[Data extracts — start]
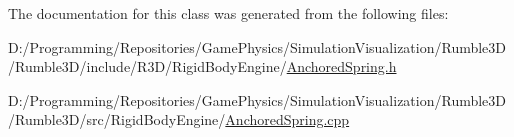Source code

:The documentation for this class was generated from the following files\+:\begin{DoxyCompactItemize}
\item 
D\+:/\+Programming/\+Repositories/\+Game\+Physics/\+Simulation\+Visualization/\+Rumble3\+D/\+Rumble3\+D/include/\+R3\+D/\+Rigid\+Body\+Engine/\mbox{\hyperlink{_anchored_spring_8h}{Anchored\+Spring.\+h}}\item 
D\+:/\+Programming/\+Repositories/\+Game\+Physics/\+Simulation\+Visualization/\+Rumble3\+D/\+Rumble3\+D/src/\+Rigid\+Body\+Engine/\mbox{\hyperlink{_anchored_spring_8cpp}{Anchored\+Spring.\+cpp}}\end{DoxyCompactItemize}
[Data extracts — finish]
[Data extracts — start]
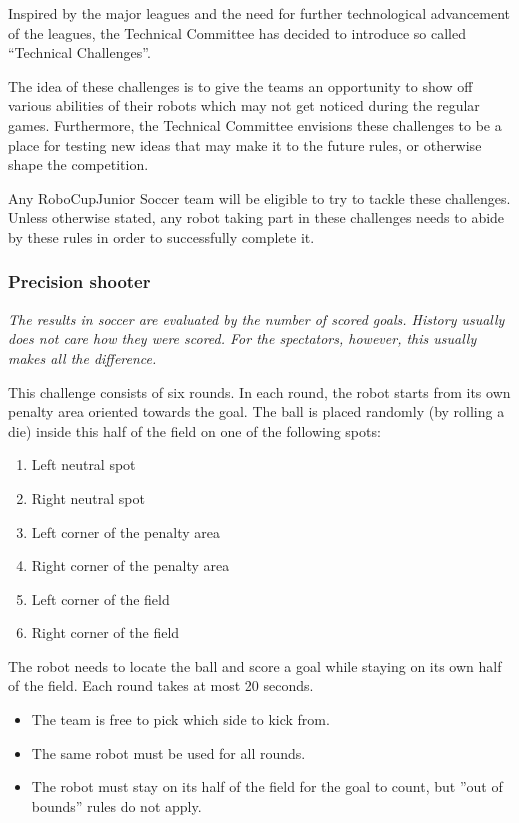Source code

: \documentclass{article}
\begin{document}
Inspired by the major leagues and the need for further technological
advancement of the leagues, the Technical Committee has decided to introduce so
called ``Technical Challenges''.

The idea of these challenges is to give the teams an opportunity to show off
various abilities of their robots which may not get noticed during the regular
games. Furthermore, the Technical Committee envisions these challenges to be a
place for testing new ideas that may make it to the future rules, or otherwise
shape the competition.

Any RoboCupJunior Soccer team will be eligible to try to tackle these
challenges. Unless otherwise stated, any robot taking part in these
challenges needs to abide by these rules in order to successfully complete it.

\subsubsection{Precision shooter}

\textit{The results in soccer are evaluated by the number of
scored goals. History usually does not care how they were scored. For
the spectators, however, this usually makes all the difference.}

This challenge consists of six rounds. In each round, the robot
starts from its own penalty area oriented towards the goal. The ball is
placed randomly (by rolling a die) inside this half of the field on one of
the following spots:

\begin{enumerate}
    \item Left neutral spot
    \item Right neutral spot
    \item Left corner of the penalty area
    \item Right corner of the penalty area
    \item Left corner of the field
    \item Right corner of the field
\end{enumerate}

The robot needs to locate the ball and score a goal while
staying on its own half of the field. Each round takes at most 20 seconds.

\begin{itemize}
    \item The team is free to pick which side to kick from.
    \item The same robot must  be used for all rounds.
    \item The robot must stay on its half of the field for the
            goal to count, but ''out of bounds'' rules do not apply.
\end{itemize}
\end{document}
[Data extracts — finish]
[Data extracts — start]
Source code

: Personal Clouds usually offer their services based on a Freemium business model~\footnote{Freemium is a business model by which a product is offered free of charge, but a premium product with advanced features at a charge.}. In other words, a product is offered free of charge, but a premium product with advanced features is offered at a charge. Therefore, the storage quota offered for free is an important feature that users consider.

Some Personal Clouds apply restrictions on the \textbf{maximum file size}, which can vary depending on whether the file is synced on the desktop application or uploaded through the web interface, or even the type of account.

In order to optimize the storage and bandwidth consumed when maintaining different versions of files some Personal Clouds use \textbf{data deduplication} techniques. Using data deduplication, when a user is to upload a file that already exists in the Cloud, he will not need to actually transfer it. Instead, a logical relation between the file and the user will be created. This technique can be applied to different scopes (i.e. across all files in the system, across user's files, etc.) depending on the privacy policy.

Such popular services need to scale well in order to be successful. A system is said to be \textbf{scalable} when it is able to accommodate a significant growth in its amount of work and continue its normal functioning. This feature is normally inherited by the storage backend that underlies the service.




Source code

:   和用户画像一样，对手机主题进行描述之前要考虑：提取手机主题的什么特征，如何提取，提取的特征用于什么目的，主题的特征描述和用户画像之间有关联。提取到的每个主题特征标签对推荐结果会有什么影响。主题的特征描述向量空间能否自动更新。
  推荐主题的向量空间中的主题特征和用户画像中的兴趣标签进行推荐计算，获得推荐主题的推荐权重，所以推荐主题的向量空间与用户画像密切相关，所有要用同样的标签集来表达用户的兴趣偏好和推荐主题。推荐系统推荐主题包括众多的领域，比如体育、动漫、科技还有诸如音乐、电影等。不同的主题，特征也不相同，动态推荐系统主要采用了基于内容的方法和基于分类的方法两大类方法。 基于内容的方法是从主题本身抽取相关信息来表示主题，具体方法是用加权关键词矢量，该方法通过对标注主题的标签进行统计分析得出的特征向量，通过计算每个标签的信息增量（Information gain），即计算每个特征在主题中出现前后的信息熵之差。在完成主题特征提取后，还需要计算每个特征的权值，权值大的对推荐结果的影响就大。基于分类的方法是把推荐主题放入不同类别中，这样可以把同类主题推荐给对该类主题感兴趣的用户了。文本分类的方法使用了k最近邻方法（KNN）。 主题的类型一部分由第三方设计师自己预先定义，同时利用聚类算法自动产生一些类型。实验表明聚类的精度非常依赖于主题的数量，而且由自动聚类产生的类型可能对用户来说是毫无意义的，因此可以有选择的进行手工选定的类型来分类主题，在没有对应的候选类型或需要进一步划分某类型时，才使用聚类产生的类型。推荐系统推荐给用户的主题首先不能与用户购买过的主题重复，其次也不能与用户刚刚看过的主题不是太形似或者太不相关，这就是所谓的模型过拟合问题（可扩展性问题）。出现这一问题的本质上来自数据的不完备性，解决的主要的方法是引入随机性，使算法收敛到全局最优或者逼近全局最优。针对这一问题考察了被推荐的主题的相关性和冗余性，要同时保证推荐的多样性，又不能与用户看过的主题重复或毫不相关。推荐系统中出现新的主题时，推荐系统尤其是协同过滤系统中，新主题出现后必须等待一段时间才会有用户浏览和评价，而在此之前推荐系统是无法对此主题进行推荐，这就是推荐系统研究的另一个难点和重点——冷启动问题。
[Data extracts — finish]
Task to complete: Find and copy each line above that includes the string "Simulation".

Result below:
D\+:/\+Programming/\+Repositories/\+Game\+Physics/\+Simulation\+Visualization/\+Rumble3\+D/\+Rumble3\+D/include/\+R3\+D/\+Rigid\+Body\+Engine/\mbox{\hyperlink{_anchored_spring_8h}{Anchored\+Spring.\+h}}\item 
D\+:/\+Programming/\+Repositories/\+Game\+Physics/\+Simulation\+Visualization/\+Rumble3\+D/\+Rumble3\+D/src/\+Rigid\+Body\+Engine/\mbox{\hyperlink{_anchored_spring_8cpp}{Anchored\+Spring.\+cpp}}\end{DoxyCompactItemize}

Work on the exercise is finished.